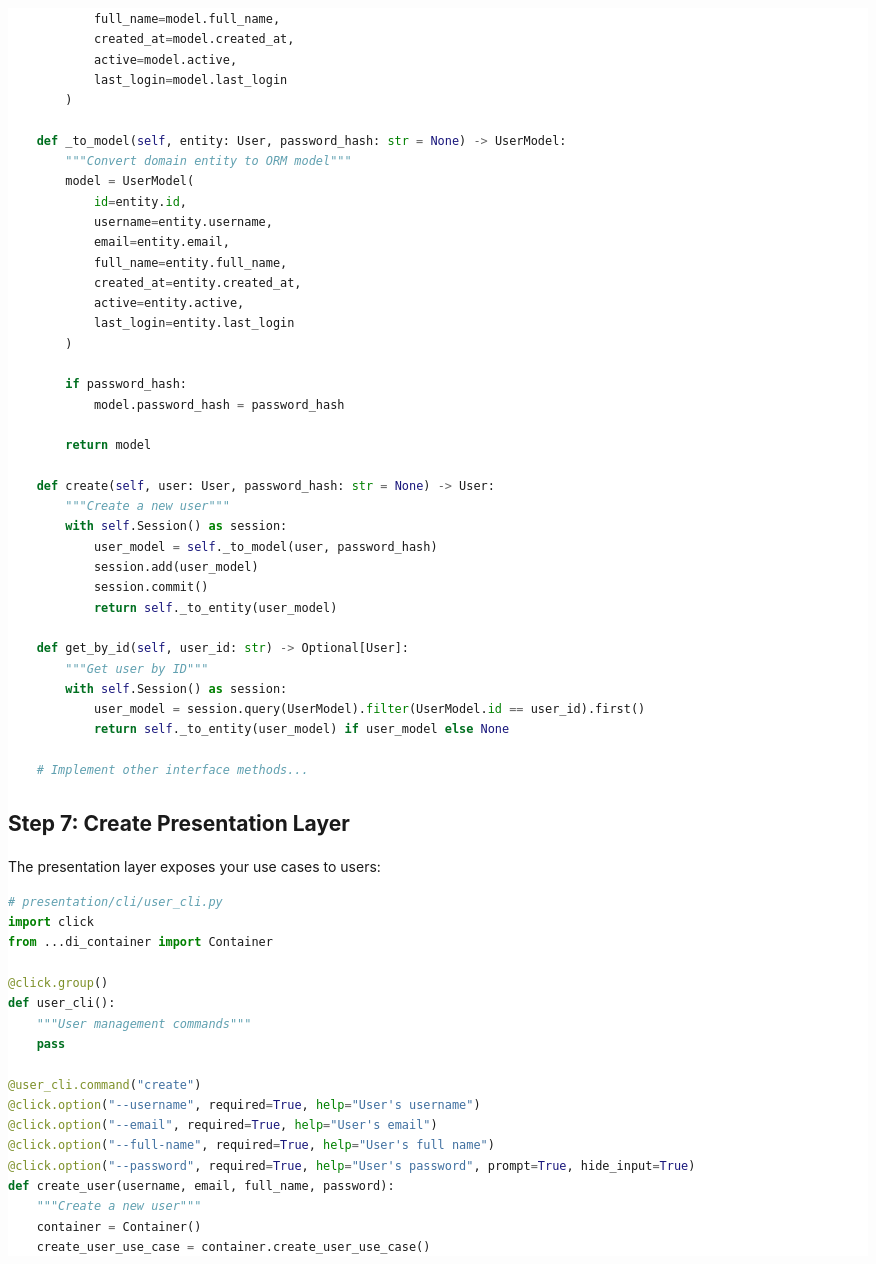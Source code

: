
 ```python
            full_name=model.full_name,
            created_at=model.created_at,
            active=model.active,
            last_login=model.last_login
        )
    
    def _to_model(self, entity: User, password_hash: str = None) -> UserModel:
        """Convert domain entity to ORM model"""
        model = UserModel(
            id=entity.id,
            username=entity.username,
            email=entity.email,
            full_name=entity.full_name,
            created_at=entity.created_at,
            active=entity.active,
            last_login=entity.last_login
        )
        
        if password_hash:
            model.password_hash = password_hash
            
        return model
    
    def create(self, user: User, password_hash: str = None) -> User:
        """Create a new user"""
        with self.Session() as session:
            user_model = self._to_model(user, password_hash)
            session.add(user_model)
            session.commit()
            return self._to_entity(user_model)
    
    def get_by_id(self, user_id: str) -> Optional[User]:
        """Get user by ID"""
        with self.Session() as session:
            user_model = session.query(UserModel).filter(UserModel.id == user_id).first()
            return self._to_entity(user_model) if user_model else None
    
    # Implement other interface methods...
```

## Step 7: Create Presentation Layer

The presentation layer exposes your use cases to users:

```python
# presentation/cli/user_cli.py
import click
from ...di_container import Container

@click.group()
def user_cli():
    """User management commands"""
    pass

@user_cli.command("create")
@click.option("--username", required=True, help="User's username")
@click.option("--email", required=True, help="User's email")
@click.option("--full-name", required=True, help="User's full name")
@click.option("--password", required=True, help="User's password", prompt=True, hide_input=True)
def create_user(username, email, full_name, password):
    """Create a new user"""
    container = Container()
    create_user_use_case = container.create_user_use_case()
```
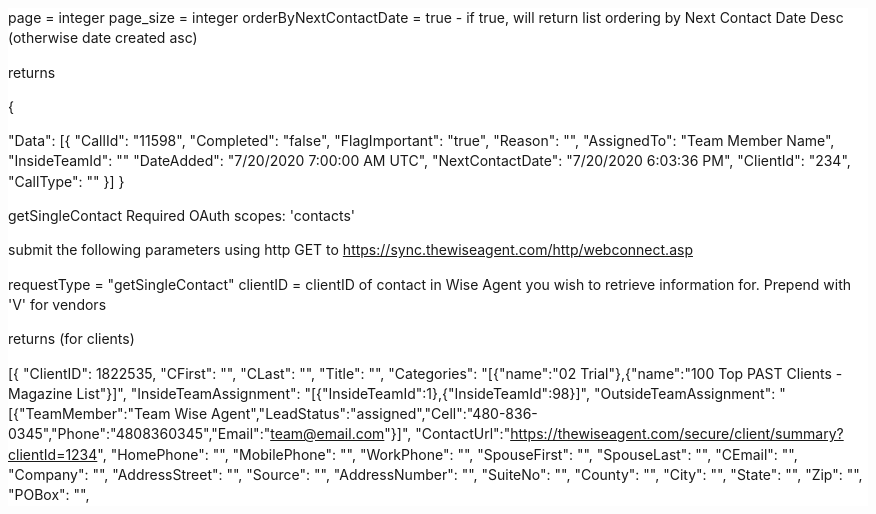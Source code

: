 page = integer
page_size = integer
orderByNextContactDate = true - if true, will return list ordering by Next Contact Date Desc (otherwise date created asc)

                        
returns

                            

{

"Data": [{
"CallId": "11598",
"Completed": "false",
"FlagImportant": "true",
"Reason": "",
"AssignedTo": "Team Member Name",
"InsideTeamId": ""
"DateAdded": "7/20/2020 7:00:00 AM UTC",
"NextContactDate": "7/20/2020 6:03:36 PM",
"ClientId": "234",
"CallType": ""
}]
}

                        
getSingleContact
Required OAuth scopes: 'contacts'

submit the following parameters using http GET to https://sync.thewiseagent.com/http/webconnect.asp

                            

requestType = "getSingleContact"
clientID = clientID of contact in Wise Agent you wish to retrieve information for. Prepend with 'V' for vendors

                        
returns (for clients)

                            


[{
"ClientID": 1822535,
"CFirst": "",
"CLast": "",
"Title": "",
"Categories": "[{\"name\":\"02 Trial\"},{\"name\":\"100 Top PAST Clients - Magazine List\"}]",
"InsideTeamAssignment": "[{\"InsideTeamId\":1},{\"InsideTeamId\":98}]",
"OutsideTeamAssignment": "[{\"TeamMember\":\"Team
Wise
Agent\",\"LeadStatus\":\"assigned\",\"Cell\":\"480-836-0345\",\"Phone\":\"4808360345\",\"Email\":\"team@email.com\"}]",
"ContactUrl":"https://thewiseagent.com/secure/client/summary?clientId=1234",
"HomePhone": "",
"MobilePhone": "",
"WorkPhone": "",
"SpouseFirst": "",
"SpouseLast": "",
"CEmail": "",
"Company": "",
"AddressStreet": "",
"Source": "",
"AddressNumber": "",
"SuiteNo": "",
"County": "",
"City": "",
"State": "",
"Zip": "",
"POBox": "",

--------

▶ _Directions for this task_
Set down the material above exactly. Skip any picture.

▶ _Final answer_
Source code

:
 ```python
            full_name=model.full_name,
            created_at=model.created_at,
            active=model.active,
            last_login=model.last_login
        )
    
    def _to_model(self, entity: User, password_hash: str = None) -> UserModel:
        """Convert domain entity to ORM model"""
        model = UserModel(
            id=entity.id,
            username=entity.username,
            email=entity.email,
            full_name=entity.full_name,
            created_at=entity.created_at,
            active=entity.active,
            last_login=entity.last_login
        )
        
        if password_hash:
            model.password_hash = password_hash
            
        return model
    
    def create(self, user: User, password_hash: str = None) -> User:
        """Create a new user"""
        with self.Session() as session:
            user_model = self._to_model(user, password_hash)
            session.add(user_model)
            session.commit()
            return self._to_entity(user_model)
    
    def get_by_id(self, user_id: str) -> Optional[User]:
        """Get user by ID"""
        with self.Session() as session:
            user_model = session.query(UserModel).filter(UserModel.id == user_id).first()
            return self._to_entity(user_model) if user_model else None
    
    # Implement other interface methods...
```

## Step 7: Create Presentation Layer

The presentation layer exposes your use cases to users:

```python
# presentation/cli/user_cli.py
import click
from ...di_container import Container

@click.group()
def user_cli():
    """User management commands"""
    pass

@user_cli.command("create")
@click.option("--username", required=True, help="User's username")
@click.option("--email", required=True, help="User's email")
@click.option("--full-name", required=True, help="User's full name")
@click.option("--password", required=True, help="User's password", prompt=True, hide_input=True)
def create_user(username, email, full_name, password):
    """Create a new user"""
    container = Container()
    create_user_use_case = container.create_user_use_case()
```
Source code

: page = integer
page_size = integer
orderByNextContactDate = true - if true, will return list ordering by Next Contact Date Desc (otherwise date created asc)

                        
returns

                            

{

"Data": [{
"CallId": "11598",
"Completed": "false",
"FlagImportant": "true",
"Reason": "",
"AssignedTo": "Team Member Name",
"InsideTeamId": ""
"DateAdded": "7/20/2020 7:00:00 AM UTC",
"NextContactDate": "7/20/2020 6:03:36 PM",
"ClientId": "234",
"CallType": ""
}]
}

                        
getSingleContact
Required OAuth scopes: 'contacts'

submit the following parameters using http GET to https://sync.thewiseagent.com/http/webconnect.asp

                            

requestType = "getSingleContact"
clientID = clientID of contact in Wise Agent you wish to retrieve information for. Prepend with 'V' for vendors

                        
returns (for clients)

                            


[{
"ClientID": 1822535,
"CFirst": "",
"CLast": "",
"Title": "",
"Categories": "[{\"name\":\"02 Trial\"},{\"name\":\"100 Top PAST Clients - Magazine List\"}]",
"InsideTeamAssignment": "[{\"InsideTeamId\":1},{\"InsideTeamId\":98}]",
"OutsideTeamAssignment": "[{\"TeamMember\":\"Team
Wise
Agent\",\"LeadStatus\":\"assigned\",\"Cell\":\"480-836-0345\",\"Phone\":\"4808360345\",\"Email\":\"team@email.com\"}]",
"ContactUrl":"https://thewiseagent.com/secure/client/summary?clientId=1234",
"HomePhone": "",
"MobilePhone": "",
"WorkPhone": "",
"SpouseFirst": "",
"SpouseLast": "",
"CEmail": "",
"Company": "",
"AddressStreet": "",
"Source": "",
"AddressNumber": "",
"SuiteNo": "",
"County": "",
"City": "",
"State": "",
"Zip": "",
"POBox": "",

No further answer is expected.